I spent sleepless nights researching possible causes for Lily’s challenges and preparing questions for doctors, terrified of both getting answers and remaining in the dark. I was a mom navigating the special education system, learning as I went along, and trying to figure out which battles were worth fighting. Along the way, I met incredible people who chose to dedicate their lives to helping children like mine.

On top of that, I was still a mom to my other kids, who each had their own hurdles to clear. I may know a lot about Lily’s situation—more than the average person about issues like constipation or developmental delays—but I’m no expert on all special needs. I can’t pretend to understand what it’s like to parent a child with severe autism or significant mobility challenges. I have no desire to be a doctor or a therapist; I’m just a mom.

What I do have is a wealth of knowledge gained through my experiences, and my journey has introduced me to other parents who share their own struggles and triumphs. We all juggle the everyday parenting tasks—like unloading the dishwasher, planning Halloween costumes, or dealing with morning wardrobe battles. We’re still parents at our core, navigating this extraordinary life together.

So yes, I’m an expert on my daughter, Lily, but that doesn’t make me an authority on all things special needs. I’m just a mom, and you can learn a thing or two just by listening to our stories and being open to understanding.

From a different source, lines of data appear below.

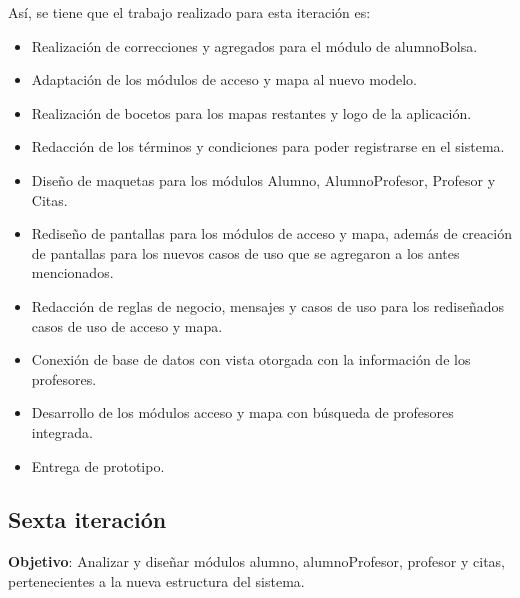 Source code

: Así, se tiene que el trabajo realizado para esta iteración es: 
\begin{itemize}
	\item Realización de correcciones y agregados para el módulo de alumnoBolsa.
	\item Adaptación de los módulos de acceso y mapa al nuevo modelo.
	\item Realización de bocetos para los mapas restantes y logo de la aplicación.
	\item Redacción de los términos y condiciones para poder registrarse en el sistema.
	\item Diseño de maquetas para los módulos Alumno, AlumnoProfesor, Profesor y Citas.
	\item Rediseño de pantallas para los módulos de acceso y mapa, además de creación de pantallas para los nuevos casos de uso que se agregaron a los antes mencionados.
	\item Redacción de reglas de negocio, mensajes y casos de uso para los rediseñados casos de uso de acceso y mapa.
	\item Conexión de base de datos con vista otorgada con la información de los profesores.
	\item Desarrollo de los módulos acceso y mapa con búsqueda de profesores integrada.
	\item Entrega de prototipo.
\end{itemize}


\subsection{Sexta iteración}

\noindent
\textbf{Objetivo}: Analizar y diseñar módulos alumno, alumnoProfesor, profesor y citas, pertenecientes a la nueva estructura del sistema.
\newline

If you’re interested in more insights on parenting and fertility, don’t forget to check out this great resource on pregnancy and home insemination or explore our discussion about the fertility journey. There’s so much out there to learn!

Summary

Ultimately, being a parent means embracing the unexpected, learning along the way, and connecting with others who share similar experiences. While I may be an expert on my own daughter, I remain just a mom navigating this journey with love and resilience.